As for the Europeans' negative attitude toward Israel, here, too, they are being delusional, if not outright anti—Semitic. Of course, anti—Israelism is not a synonym for anti—Semitism. And one can favor the evacuation of every Jewish settlement from the Gaza Strip and the West Bank without being either anti—Israel or anti—Jewish. But what is one to make of Europe's unceasing criticism of Israel's response to terror and to the bloodiest intifada in Israeli history?
Since it is a democracy, Israel cannot resort to the military methods that Arabs have used with much success. For example, in order to save his kingdom, the late King Hussein killed several thousand Palestinians and ousted Yasser Arafat from Jordan in 'Black September' 1970. Hafez al—Assad killed 20,000 Syrians in Hama in 1982. And Saddam Hussein tested poison gasses in 1988 on Iraqi Kurds in Halabjah, killing 5,000, and then employed the gasses against Iran in the Iraq—Iran war of the 1980s. Nevertheless, famous for their double standards, the Europeans saw nothing, heard nothing, and said nothing.
The Europeans are also unwilling and unable to grasp the impact of the Holocaust — which took place on their turf, after all — upon the Israeli psyche and the Jewish soul. They don't understand that after Auschwitz even Israelis with no familial ties to Europe are determined to ensure that the spectacle of Jews being killed and maimed with immunity and impunity will never happen again, especially in the Middle East.
In the days before we in the West could imagine Palestinian children being used as suicide bombers, and their parents praising them for it, the late Israeli Prime Minister Golda Meir, herself a mother, used to say that 'we shall have peace with our neighbors only when they begin to love their children more than they hate ours.'
If Europe really wants to help — and I am not sure that it does — let it spend its time and money persuading the Arabs and their coreligionists that a sovereign Palestine living in peace with its infidel neighbor is a far nobler Islamic goal than a vanquished Jewish state would ever be.

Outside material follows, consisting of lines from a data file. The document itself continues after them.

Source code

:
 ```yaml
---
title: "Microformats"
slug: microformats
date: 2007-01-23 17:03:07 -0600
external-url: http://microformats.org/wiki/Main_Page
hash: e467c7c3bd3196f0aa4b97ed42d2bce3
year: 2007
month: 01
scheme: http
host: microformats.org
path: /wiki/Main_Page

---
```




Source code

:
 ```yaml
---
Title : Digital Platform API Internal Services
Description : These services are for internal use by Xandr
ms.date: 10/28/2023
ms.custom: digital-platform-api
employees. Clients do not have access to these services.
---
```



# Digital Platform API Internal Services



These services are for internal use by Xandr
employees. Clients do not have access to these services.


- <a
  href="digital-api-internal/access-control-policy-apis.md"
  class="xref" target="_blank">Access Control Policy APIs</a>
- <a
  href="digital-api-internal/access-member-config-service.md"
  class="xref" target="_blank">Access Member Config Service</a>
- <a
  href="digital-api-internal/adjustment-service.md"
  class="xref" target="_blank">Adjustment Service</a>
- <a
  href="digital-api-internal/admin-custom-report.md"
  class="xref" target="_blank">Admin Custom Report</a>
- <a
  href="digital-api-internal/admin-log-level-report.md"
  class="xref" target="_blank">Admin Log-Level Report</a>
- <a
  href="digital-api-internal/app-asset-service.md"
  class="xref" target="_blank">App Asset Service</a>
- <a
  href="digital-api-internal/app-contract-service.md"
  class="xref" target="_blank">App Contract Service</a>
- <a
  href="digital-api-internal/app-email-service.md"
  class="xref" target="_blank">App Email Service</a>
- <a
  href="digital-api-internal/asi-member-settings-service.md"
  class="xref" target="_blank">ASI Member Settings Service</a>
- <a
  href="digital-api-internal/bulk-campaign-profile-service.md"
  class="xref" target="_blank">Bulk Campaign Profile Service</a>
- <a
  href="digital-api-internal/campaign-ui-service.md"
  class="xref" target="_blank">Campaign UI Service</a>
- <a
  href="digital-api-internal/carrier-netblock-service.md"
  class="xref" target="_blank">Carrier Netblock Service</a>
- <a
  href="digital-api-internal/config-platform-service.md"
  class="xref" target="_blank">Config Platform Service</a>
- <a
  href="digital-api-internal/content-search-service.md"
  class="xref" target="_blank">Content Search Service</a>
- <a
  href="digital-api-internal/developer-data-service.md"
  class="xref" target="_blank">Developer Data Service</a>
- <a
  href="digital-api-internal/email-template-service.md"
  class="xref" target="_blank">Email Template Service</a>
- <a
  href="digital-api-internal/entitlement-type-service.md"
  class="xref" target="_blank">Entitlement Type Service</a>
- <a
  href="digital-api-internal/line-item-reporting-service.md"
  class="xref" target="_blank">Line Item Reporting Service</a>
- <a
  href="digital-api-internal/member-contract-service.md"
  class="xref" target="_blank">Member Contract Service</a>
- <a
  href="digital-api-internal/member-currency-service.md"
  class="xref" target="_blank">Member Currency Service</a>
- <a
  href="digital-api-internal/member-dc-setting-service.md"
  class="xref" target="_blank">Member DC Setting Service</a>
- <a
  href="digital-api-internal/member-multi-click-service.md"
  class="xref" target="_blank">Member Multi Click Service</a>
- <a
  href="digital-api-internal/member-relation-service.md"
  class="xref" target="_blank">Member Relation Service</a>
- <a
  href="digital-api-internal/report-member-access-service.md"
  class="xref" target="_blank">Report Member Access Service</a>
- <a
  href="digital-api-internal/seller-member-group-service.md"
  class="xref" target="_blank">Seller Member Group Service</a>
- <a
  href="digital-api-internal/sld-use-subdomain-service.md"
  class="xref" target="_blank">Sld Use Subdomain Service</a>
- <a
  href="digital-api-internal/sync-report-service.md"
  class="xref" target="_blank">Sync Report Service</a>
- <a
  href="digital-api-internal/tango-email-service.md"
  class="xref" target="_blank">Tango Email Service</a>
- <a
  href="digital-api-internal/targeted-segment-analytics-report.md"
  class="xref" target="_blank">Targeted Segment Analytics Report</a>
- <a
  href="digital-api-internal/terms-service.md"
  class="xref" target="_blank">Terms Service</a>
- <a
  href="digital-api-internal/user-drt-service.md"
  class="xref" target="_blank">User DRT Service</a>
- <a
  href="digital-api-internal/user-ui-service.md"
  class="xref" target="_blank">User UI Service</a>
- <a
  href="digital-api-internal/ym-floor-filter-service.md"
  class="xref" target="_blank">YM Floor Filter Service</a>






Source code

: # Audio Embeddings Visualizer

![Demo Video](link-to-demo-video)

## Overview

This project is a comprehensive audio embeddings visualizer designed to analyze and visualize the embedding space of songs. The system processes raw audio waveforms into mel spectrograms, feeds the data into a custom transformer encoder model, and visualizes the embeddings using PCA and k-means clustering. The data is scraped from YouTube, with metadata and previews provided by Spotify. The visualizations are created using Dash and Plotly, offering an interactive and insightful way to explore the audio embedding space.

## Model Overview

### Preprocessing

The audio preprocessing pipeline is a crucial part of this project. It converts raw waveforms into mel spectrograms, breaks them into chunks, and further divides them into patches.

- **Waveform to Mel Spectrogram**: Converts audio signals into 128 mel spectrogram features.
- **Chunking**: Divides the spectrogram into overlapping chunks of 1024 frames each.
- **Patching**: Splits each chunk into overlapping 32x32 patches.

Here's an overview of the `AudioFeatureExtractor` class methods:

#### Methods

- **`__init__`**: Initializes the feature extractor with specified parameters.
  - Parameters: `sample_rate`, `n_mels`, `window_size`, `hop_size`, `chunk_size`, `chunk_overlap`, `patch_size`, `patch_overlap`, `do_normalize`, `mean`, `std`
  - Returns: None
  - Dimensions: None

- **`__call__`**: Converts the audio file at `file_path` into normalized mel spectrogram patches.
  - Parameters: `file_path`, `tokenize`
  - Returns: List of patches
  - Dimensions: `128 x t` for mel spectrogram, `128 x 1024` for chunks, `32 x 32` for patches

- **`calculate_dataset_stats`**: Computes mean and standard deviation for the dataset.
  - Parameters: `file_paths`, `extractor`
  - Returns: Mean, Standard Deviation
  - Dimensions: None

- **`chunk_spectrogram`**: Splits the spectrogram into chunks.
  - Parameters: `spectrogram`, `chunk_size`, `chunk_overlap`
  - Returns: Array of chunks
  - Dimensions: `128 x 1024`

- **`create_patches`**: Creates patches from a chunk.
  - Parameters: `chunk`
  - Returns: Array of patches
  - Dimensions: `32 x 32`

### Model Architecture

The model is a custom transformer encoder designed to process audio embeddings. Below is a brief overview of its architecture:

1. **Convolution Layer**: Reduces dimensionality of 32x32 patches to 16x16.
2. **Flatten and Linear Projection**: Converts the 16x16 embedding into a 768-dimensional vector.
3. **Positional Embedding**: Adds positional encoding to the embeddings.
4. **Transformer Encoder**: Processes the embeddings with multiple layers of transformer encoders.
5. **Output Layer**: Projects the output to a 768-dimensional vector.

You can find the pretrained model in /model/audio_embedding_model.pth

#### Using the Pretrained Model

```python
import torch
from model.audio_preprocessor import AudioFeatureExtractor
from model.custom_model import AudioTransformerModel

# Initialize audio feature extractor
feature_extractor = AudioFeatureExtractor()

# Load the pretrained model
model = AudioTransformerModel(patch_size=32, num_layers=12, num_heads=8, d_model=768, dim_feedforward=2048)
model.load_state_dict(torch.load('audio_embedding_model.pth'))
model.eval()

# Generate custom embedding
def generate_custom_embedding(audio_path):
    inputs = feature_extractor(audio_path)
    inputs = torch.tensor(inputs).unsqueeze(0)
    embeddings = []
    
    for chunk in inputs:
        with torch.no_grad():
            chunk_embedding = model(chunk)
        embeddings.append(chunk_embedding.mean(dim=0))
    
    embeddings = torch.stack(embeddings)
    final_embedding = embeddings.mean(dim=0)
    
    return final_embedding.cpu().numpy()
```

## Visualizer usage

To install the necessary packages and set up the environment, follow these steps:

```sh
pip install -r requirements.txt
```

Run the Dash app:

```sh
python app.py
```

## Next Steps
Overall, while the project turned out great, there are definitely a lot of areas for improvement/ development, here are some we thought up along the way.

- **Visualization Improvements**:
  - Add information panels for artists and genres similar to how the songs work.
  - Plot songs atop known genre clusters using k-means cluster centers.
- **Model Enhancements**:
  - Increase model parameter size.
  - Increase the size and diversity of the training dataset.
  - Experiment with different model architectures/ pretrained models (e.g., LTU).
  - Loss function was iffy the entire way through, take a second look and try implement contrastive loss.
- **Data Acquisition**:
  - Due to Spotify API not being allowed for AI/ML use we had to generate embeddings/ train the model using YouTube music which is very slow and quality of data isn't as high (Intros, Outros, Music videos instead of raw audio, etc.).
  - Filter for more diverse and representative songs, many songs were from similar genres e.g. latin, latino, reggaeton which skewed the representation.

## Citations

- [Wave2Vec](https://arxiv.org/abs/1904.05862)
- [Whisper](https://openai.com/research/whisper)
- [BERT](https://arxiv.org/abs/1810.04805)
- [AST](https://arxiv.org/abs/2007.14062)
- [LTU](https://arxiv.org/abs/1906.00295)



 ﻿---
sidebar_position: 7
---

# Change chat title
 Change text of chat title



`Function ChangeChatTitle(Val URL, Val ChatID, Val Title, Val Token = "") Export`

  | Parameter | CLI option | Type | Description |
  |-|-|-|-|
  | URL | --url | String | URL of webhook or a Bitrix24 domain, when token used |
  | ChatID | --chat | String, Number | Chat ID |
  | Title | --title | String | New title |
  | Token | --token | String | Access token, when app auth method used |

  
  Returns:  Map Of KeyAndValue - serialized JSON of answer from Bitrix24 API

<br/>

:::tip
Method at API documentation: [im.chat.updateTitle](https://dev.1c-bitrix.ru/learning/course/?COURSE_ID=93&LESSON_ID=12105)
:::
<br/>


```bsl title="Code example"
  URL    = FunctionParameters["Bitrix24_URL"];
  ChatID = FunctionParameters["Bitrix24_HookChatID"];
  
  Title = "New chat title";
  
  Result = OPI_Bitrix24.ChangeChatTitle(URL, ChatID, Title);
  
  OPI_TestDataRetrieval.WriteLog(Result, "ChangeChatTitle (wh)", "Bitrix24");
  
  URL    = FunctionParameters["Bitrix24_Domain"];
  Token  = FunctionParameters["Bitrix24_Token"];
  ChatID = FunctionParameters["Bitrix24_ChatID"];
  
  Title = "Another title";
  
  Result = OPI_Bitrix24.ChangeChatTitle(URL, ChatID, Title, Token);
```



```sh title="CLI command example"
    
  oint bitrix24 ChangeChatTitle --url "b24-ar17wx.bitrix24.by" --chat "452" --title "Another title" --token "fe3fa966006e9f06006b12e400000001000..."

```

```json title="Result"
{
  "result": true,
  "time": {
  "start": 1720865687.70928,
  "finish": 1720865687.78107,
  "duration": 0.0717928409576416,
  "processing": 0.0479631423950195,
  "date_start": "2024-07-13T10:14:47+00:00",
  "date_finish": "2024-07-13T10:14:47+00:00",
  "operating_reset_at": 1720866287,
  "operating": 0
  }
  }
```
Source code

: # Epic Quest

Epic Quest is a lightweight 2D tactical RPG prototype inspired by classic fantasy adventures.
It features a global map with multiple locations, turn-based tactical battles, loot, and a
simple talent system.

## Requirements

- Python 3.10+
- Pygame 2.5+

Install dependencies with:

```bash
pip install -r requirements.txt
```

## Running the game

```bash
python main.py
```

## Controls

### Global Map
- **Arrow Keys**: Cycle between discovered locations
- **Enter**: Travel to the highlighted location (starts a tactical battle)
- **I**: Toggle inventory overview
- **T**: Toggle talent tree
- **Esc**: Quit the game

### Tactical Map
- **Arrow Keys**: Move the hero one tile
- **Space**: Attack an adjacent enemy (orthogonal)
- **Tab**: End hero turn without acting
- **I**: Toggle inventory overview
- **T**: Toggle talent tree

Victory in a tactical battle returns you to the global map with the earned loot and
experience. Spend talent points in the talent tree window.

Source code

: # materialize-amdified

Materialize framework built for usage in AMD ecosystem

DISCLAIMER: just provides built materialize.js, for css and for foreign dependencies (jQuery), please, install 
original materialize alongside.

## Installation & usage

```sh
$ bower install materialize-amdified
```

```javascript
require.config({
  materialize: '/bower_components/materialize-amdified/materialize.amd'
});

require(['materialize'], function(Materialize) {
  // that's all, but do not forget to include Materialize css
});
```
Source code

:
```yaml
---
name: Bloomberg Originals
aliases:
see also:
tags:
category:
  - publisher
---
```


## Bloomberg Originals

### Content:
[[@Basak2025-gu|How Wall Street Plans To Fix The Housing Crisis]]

If Europe really wants to help, let it acknowledge that even without a Jewish Israel there would still be hostility, dictatorship, cronyism, corruption, and overpopulation in the Middle East; there would still be Arab states without oil resenting Arab states who have oil; there would still be hundreds of thousands of unemployed and underemployed Palestinians; there would still al Qaeda terrorists; and there would still be 1.3 billion Muslims in the world.
If only one percent of Muslims are radical Jihadists, there would be 13 million people, a number equal to the total number of Jews in the world, who are hell bent on terrorizing Unbelievers back to earlier centuries of real and imagined Islamic glory.
And, instead of demonizing America and delegitimizing Israel, if Europe really wants to help, let it join America and Israel in their effort to defeat the Jihadists and bring them and the rest of Islam peacefully and productively into the Twenty—first Century.
Edward Bernard Glick is a professor emeritus of political science at Temple University in Philadelphia.